Oggi prendiamo spunto da questo breve brano, tratto dal romanzo di Lilia Scandurra “Il sangue non fa rumore”, appena pubblicato da Pop Edizioni, per parlare di un tema piuttosto spinoso: come scegliere il nome da dare ai propri personaggi?
In questo attacco, che ricorda l’incipit del “Moby Dick” (“Chiamatemi Ismaele”), in realtà è il personaggio stesso a darsi un nuovo nome, più confacente al suo stato d’animo rispetto a quello anagrafico, che sarebbe Gioia, cioè l’esatto contrario.
Gli scrittori da sempre giocano con i nomi attribuiti ai personaggi che inventano, come il Dottor Pangloss del “Candido” di Voltaire, dal greco “tutto lingua”, ossia uno che usa la retorica per circuire i propri interlocutori.
O Atticus, l’avvocato protagonista di “Il buio oltre la siepe”, solido e saggio come un antico ateniese.
Romeo era l’antico nome che si conferiva a chi partisse in pellegrinaggio verso Roma. Da qui nascono i versi che egli dedica a Giulietta: “Le mie labbra come due pellegrini chiedono la grazia di riparare la rude offesa con un dolce bacio”.

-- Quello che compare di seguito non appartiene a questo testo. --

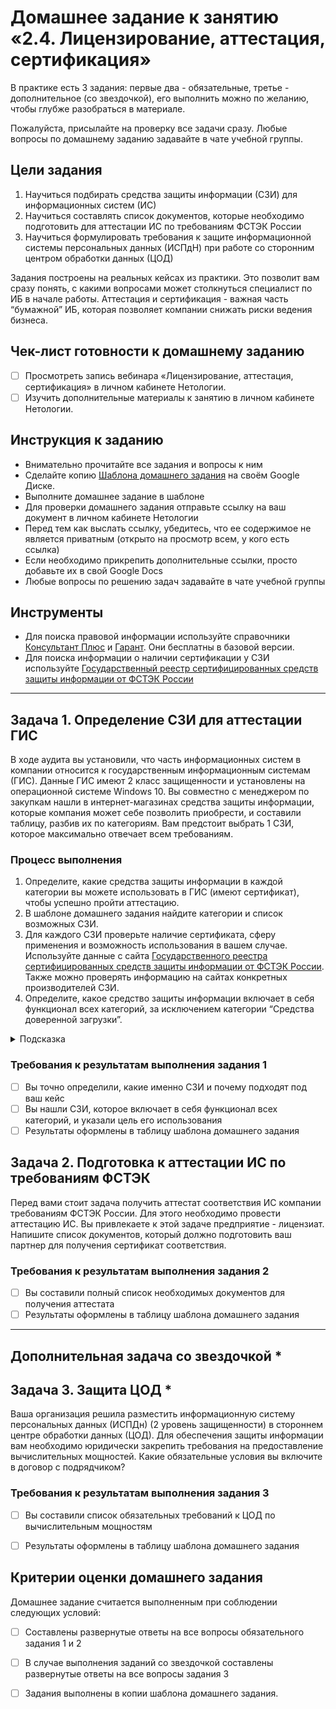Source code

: # Домашнее задание к занятию «2.4. Лицензирование, аттестация, сертификация»

В практике есть 3 задания: первые два - обязательные, третье - дополнительное (со звездочкой), его выполнить можно по желанию, чтобы глубже разобраться в материале. 

Пожалуйста, присылайте на проверку все задачи сразу. Любые вопросы по домашнему заданию задавайте в чате учебной группы.

## Цели задания
1. Научиться подбирать средства защиты информации (СЗИ) для информационных систем (ИС) 
2. Научиться составлять список документов, которые необходимо подготовить для аттестации ИС по требованиям ФСТЭК России
3. Научиться формулировать требования к защите информационной системы персональных данных (ИСПдН) при работе со сторонним центром обработки данных (ЦОД)

Задания построены на реальных кейсах из практики. Это позволит вам сразу понять, с какими вопросами может столкнуться специалист по ИБ в начале работы. Аттестация и сертификация - важная часть “бумажной” ИБ, которая позволяет компании снижать риски ведения бизнеса.  

## Чек-лист готовности к домашнему заданию
- [ ] Просмотреть запись вебинара «Лицензирование, аттестация, сертификация» в личном кабинете Нетологии.
- [ ] Изучить дополнительные материалы к занятию в личном кабинете Нетологии.

## Инструкция к заданию
* Внимательно прочитайте все задания и вопросы к ним
* Сделайте копию [Шаблона домашнего задания](https://docs.google.com/document/d/15rqNGZxD186Bipo8YZI4fhVsfHRNSqqiPDbjz-SeTF8/edit?usp=sharing) на своём Google Диске.
* Выполните домашнее задание в шаблоне
* Для проверки домашнего задания отправьте ссылку на ваш документ в личном кабинете Нетологии
* Перед тем как выслать ссылку, убедитесь, что ее содержимое не является приватным (открыто на просмотр всем, у кого есть ссылка)
* Если необходимо прикрепить дополнительные ссылки, просто добавьте их в свой Google Docs
* Любые вопросы по решению задач задавайте в чате учебной группы

## Инструменты
* Для поиска правовой информации используйте справочники [Консультант Плюс](https://www.consultant.ru/) и [Гарант](https://www.garant.ru/). Они бесплатны в базовой версии. 
* Для поиска информации о наличии сертификации у СЗИ используйте [Государственный реестр сертифицированных средств защиты информации от ФСТЭК России](https://reestr.fstec.ru/reg3)

--- 

## Задача 1. Определение СЗИ для аттестации ГИС  
В ходе аудита вы установили, что часть информационных систем в компании относится к государственным информационным системам (ГИС). Данные ГИС имеют 2 класс защищенности и установлены на операционной системе Windows 10. Вы совместно с менеджером по закупкам нашли в интернет-магазинах средства защиты информации, которые компания может себе позволить приобрести, и составили таблицу, разбив их по категориям. Вам предстоит выбрать 1 СЗИ, которое максимально отвечает всем требованиям. 

### Процесс выполнения
1. Определите, какие средства защиты информации в каждой категории вы можете использовать в ГИС (имеют сертификат), чтобы успешно пройти аттестацию. 
2. В шаблоне домашнего задания найдите категории и список возможных СЗИ. 
3. Для каждого СЗИ проверьте наличие сертификата, сферу применения и возможность использования в вашем случае. Используйте данные с сайта [Государственного реестра сертифицированных средств защиты информации от ФСТЭК России](https://reestr.fstec.ru/reg3). Также можно проверять информацию на сайтах конкретных производителей СЗИ. 
4. Определите, какое средство защиты информации включает в себя функционал всех категорий, за исключением категории “Средства доверенной загрузки”.

<details>
    <summary>Подсказка</summary>

`Данное средство защиты информации находится в категории “Средства защиты информации от несанкционированного доступа”.` 

  </details>

### Требования к результатам выполнения задания 1
- [ ] Вы точно определили, какие именно СЗИ и почему подходят под ваш кейс
- [ ] Вы нашли СЗИ, которое включает в себя функционал всех категорий, и указали цель его использования
- [ ] Результаты оформлены в таблицу шаблона домашнего задания

## Задача 2. Подготовка к аттестации ИС по требованиям ФСТЭК
Перед вами стоит задача получить аттестат соответствия ИС компании требованиям ФСТЭК России. Для этого необходимо провести аттестацию ИС. Вы привлекаете к этой задаче предприятие - лицензиат. Напишите список документов, который должно подготовить ваш партнер для получения сертификат соответствия. 

### Требования к результатам выполнения задания 2
- [ ] Вы составили полный список необходимых документов для получения аттестата
- [ ] Результаты оформлены в таблицу шаблона домашнего задания

--- 
## Дополнительная задача со звездочкой *

## Задача 3. Защита ЦОД *
Ваша организация решила разместить информационную систему персональных данных (ИСПДн) (2 уровень защищенности) в стороннем центре обработки данных (ЦОД). Для обеспечения защиты информации вам необходимо юридически закрепить требования на предоставление вычислительных мощностей. Какие обязательные условия вы включите в договор с подрядчиком? 

### Требования к результатам выполнения задания 3
- [ ] Вы составили список обязательных требований к ЦОД по вычислительным мощностям
- [ ] Результаты оформлены в таблицу шаблона домашнего задания


## Критерии оценки домашнего задания
Домашнее задание считается выполненным при соблюдении следующих условий:
- [ ] Составлены развернутые ответы на все вопросы обязательного задания 1 и 2
- [ ] В случае выполнения заданий со звездочкой составлены развернутые ответы на все вопросы задания 3
- [ ] Задания выполнены в копии шаблона домашнего задания.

Ci sono i cosiddetti “nomi parlanti” del Manzoni: Lucia che è luce pura (da cui il cognome Mondella), Renzo che richiama le pene di San Lorenzo sulla graticola, Fra’ Cristoforo, letteralmente “portatore di Cristo”. O ancora l’Azzecca-garbugli.
Simenon invece, senza scervellarsi troppo, per dare un nome alle proprie creature letterarie apriva l’elenco telefonico e lo sceglieva a caso da lì.
(Pensierino della notte: devo scrivere tanto, ogni giorno, e leggere molto di più. Pensierino del giorno: non basta avere ispirazione, creatività e talento: per scrivere bene servono anche disciplina, determinazione e allenamento.)